What is needed: The expected output is every line of the data exactly as shown, minus the images.

Records for this exercise:
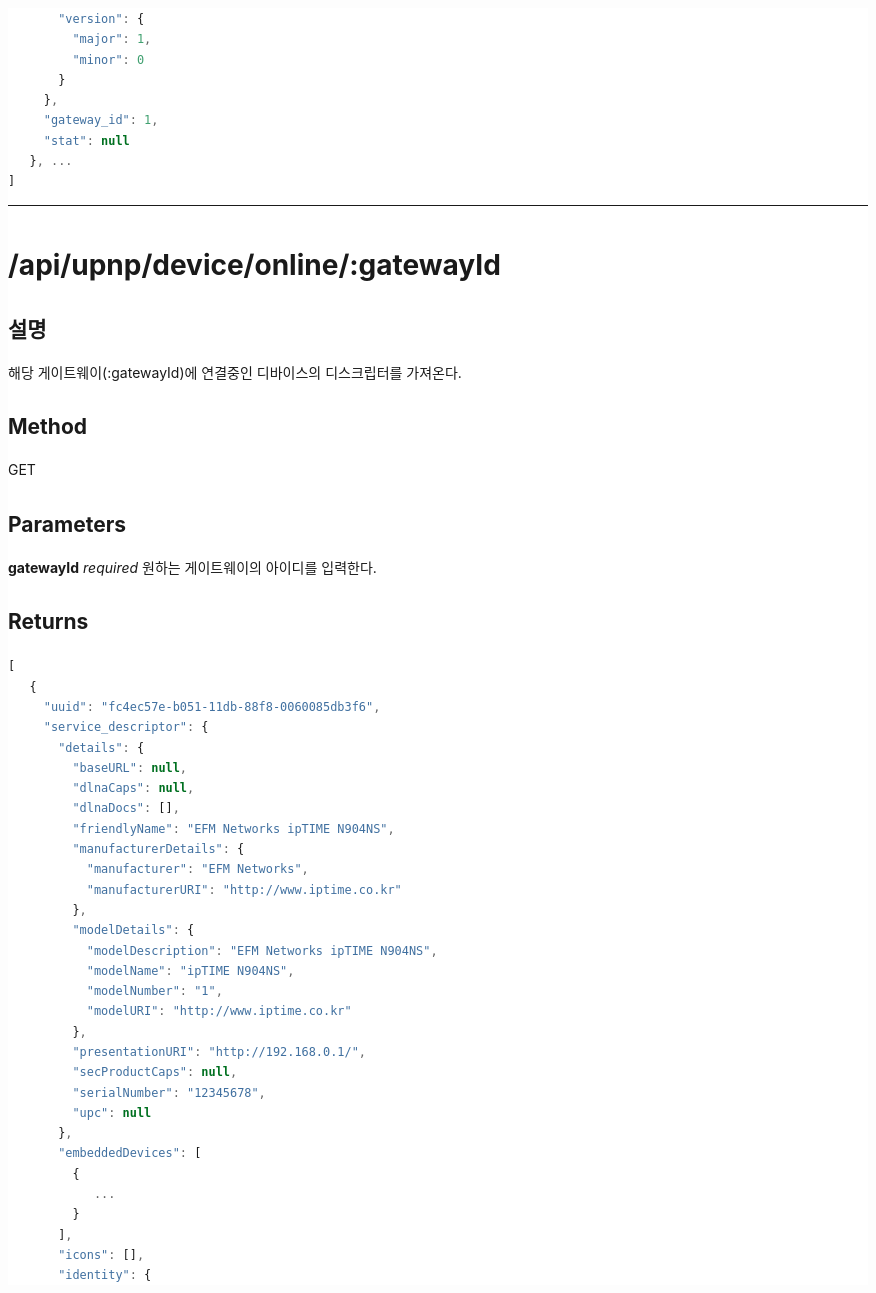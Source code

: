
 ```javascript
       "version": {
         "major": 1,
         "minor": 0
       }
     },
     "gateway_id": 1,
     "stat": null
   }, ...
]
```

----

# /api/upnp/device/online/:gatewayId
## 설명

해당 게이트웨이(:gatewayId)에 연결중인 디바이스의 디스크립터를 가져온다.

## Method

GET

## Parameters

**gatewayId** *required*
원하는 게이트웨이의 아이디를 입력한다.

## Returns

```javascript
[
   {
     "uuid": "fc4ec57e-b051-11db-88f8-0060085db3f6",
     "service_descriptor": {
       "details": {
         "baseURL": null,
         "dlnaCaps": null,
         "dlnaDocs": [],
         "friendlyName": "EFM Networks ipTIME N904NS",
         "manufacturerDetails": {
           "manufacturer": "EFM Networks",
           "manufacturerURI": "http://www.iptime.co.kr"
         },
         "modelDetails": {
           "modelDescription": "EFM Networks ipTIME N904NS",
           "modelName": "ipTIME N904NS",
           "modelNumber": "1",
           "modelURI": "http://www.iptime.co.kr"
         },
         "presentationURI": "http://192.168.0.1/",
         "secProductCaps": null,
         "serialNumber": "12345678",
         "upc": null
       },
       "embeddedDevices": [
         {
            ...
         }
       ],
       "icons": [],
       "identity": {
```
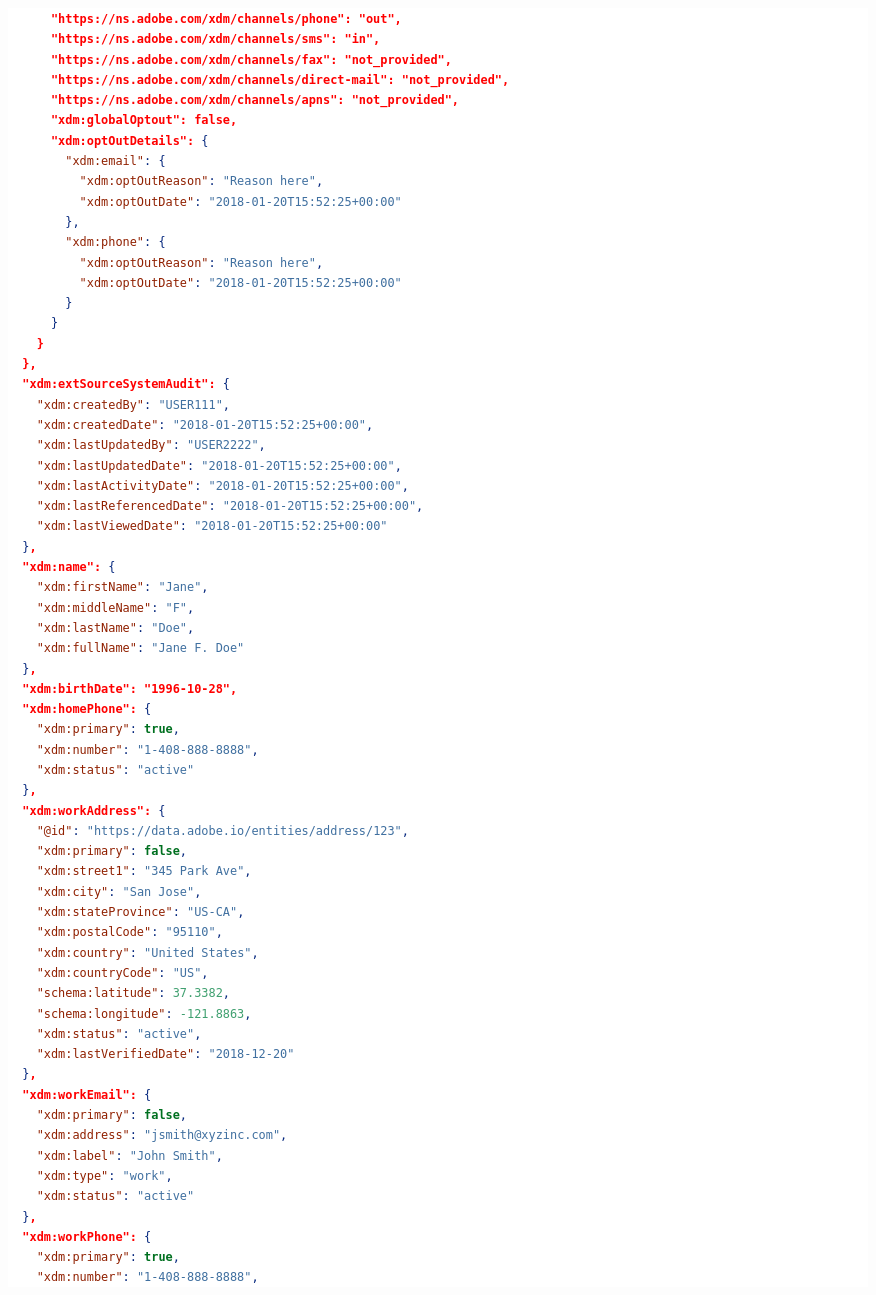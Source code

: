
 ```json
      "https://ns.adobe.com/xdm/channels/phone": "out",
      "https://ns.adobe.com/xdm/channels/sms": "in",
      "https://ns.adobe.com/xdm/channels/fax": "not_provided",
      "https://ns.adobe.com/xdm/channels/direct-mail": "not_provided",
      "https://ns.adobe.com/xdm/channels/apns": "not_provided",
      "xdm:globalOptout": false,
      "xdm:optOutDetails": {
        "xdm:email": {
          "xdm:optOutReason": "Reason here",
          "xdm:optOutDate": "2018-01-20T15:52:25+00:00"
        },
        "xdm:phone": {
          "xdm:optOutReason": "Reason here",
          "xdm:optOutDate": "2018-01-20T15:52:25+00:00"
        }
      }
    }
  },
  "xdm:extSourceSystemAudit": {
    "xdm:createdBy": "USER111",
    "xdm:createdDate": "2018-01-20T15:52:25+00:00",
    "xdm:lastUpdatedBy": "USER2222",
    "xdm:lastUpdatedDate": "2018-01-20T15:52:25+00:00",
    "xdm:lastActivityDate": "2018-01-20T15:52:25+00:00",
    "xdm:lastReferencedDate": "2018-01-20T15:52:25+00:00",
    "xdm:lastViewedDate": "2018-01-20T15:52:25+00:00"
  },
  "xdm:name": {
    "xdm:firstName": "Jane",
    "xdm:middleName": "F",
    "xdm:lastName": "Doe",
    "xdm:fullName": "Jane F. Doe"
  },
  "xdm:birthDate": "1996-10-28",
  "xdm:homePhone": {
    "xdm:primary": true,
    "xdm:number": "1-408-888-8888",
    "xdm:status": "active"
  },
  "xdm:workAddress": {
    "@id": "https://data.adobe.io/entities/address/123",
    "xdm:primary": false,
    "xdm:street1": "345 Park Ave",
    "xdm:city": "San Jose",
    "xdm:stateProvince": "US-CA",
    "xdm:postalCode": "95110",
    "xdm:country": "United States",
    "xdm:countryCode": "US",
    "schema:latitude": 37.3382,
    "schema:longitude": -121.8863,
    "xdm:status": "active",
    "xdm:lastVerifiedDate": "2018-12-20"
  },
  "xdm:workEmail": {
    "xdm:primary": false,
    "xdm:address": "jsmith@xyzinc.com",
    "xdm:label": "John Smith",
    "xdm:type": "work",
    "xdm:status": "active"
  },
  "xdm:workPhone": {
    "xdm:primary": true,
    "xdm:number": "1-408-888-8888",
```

Solution for this exercise:
Source code

:
 ```javascript
       "version": {
         "major": 1,
         "minor": 0
       }
     },
     "gateway_id": 1,
     "stat": null
   }, ...
]
```

----

# /api/upnp/device/online/:gatewayId
## 설명

해당 게이트웨이(:gatewayId)에 연결중인 디바이스의 디스크립터를 가져온다.

## Method

GET

## Parameters

**gatewayId** *required*
원하는 게이트웨이의 아이디를 입력한다.

## Returns

```javascript
[
   {
     "uuid": "fc4ec57e-b051-11db-88f8-0060085db3f6",
     "service_descriptor": {
       "details": {
         "baseURL": null,
         "dlnaCaps": null,
         "dlnaDocs": [],
         "friendlyName": "EFM Networks ipTIME N904NS",
         "manufacturerDetails": {
           "manufacturer": "EFM Networks",
           "manufacturerURI": "http://www.iptime.co.kr"
         },
         "modelDetails": {
           "modelDescription": "EFM Networks ipTIME N904NS",
           "modelName": "ipTIME N904NS",
           "modelNumber": "1",
           "modelURI": "http://www.iptime.co.kr"
         },
         "presentationURI": "http://192.168.0.1/",
         "secProductCaps": null,
         "serialNumber": "12345678",
         "upc": null
       },
       "embeddedDevices": [
         {
            ...
         }
       ],
       "icons": [],
       "identity": {
```
Source code

:
 ```json
      "https://ns.adobe.com/xdm/channels/phone": "out",
      "https://ns.adobe.com/xdm/channels/sms": "in",
      "https://ns.adobe.com/xdm/channels/fax": "not_provided",
      "https://ns.adobe.com/xdm/channels/direct-mail": "not_provided",
      "https://ns.adobe.com/xdm/channels/apns": "not_provided",
      "xdm:globalOptout": false,
      "xdm:optOutDetails": {
        "xdm:email": {
          "xdm:optOutReason": "Reason here",
          "xdm:optOutDate": "2018-01-20T15:52:25+00:00"
        },
        "xdm:phone": {
          "xdm:optOutReason": "Reason here",
          "xdm:optOutDate": "2018-01-20T15:52:25+00:00"
        }
      }
    }
  },
  "xdm:extSourceSystemAudit": {
    "xdm:createdBy": "USER111",
    "xdm:createdDate": "2018-01-20T15:52:25+00:00",
    "xdm:lastUpdatedBy": "USER2222",
    "xdm:lastUpdatedDate": "2018-01-20T15:52:25+00:00",
    "xdm:lastActivityDate": "2018-01-20T15:52:25+00:00",
    "xdm:lastReferencedDate": "2018-01-20T15:52:25+00:00",
    "xdm:lastViewedDate": "2018-01-20T15:52:25+00:00"
  },
  "xdm:name": {
    "xdm:firstName": "Jane",
    "xdm:middleName": "F",
    "xdm:lastName": "Doe",
    "xdm:fullName": "Jane F. Doe"
  },
  "xdm:birthDate": "1996-10-28",
  "xdm:homePhone": {
    "xdm:primary": true,
    "xdm:number": "1-408-888-8888",
    "xdm:status": "active"
  },
  "xdm:workAddress": {
    "@id": "https://data.adobe.io/entities/address/123",
    "xdm:primary": false,
    "xdm:street1": "345 Park Ave",
    "xdm:city": "San Jose",
    "xdm:stateProvince": "US-CA",
    "xdm:postalCode": "95110",
    "xdm:country": "United States",
    "xdm:countryCode": "US",
    "schema:latitude": 37.3382,
    "schema:longitude": -121.8863,
    "xdm:status": "active",
    "xdm:lastVerifiedDate": "2018-12-20"
  },
  "xdm:workEmail": {
    "xdm:primary": false,
    "xdm:address": "jsmith@xyzinc.com",
    "xdm:label": "John Smith",
    "xdm:type": "work",
    "xdm:status": "active"
  },
  "xdm:workPhone": {
    "xdm:primary": true,
    "xdm:number": "1-408-888-8888",
```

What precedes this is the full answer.